The FJC is a one-stop location for victims of domestic and sexual abuse, featuring agencies like the county Sheriff’s Department, Mission Health, Helpmate, Pisgah Legal Services and other organizations that aim to help survivors move away from abusers. “Before the FJC, a survivor had to go to eight different locations to access services. Our mission is building a resilient community free from domestic and sexual violence,” said Klipp Nicholson.

Of the 417 people using the center, Klipp Nicholson said more than half accessed more than one organization, buttressing its mission of offering an array of services from counseling to health checkups. “We had 84 clients served by Mission Health Forensics at the FJC for sexual assault exams. They did not have to go to the emergency department,” she said.

And those services are needed by county residents, as Klipp Nicholson said there has been a 50 percent increase in victims seeking FJC resources in the first quarter of the current fiscal year (July-September). Last fiscal year, Buncombe County had 568 people charged with partner domestic crimes and 59 charged with sexual crimes, according to numbers provided by the center.

Sheriff Van Duncan said, “Even though we are doing very well, a lot of times justice can’t be reflected in numbers. Survivors that come to the FJC leave with the sense that their voice is being heard. Even though we are successful, we are looking for ways to assess ourselves. I’m proud to be part of this,” he said.

April Burgess-Johnson, executive director of the domestic violence awareness nonprofit Helpmate, added that a new campaign will be sharing stories of county survivors of abuse. “I’ve never been more excited about my work than at this moment and in this place, thanks to leadership in supporting these initiatives to improve the community’s response to domestic violence,” she said. Burgess-Johnson then showed a brief video from the new campaign called “Still Standing,” which you can view here.

Klipp Nicholson said the future of the FJC includes sharing its template with other municipalities across North Carolina while better working with other community organizations to identify domestic violence trends and continuing to raise awareness of the FJC’s available resources.
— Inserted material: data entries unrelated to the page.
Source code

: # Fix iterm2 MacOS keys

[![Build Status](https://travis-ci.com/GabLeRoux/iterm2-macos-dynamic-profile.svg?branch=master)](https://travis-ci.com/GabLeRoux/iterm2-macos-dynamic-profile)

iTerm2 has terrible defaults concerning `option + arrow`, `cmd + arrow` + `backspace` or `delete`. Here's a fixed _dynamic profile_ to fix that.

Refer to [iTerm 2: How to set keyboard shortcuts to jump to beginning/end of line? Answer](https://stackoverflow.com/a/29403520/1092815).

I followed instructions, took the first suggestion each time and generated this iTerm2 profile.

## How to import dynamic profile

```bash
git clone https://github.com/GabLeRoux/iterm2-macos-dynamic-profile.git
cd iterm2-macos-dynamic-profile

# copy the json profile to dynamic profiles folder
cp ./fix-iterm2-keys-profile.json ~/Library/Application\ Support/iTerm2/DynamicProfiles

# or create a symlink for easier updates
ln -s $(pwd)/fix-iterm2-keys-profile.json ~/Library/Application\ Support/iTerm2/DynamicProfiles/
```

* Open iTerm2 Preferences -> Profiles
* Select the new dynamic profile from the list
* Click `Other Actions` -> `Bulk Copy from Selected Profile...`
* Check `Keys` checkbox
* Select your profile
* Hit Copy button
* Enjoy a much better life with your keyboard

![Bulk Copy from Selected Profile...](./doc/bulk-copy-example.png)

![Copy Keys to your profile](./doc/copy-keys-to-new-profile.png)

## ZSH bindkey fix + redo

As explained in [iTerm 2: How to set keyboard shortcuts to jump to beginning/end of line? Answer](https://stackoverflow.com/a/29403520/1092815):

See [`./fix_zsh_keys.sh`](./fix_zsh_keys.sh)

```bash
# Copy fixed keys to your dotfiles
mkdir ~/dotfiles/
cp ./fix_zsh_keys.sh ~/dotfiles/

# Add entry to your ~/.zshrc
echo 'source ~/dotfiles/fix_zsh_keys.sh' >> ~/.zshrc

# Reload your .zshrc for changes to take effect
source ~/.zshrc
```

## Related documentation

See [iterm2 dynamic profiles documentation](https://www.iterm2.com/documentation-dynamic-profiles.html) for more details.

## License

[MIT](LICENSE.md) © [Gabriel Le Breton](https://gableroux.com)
No action regarding the FJC was taken during the meeting, as the information was an update for commissioners.

Those who are victims of domestic abuse or know someone who is can visit the Family Justice Center at 35 Woodfin St. in downtown Asheville, call the center at 828-250-6900 or find it online here.

You can read more about the FJC from last year’s Xpress article “Family Justice Center provides one-stop resource for domestic and sexual abuse victims” here.

More preschool slots

On the heels of last week’s work session concerning the struggle to expand preschool offerings across Buncombe County, the commissioners were able to keep chipping away at the issue.

“How do we take these children at risk and help them? We can make a difference in the community with one, 10 or 1,000 [children], and it will multiply,” said Commissioner Joe Belcher.

“There is a dire need for early learning and having children ready for kindergarten,” said Commissioner Ellen Frost. “The number of children that don’t have it is staggering. It’s overwhelming, the need. We can sit and be paralyzed, or we can be creative. I’m grateful for the creativity.”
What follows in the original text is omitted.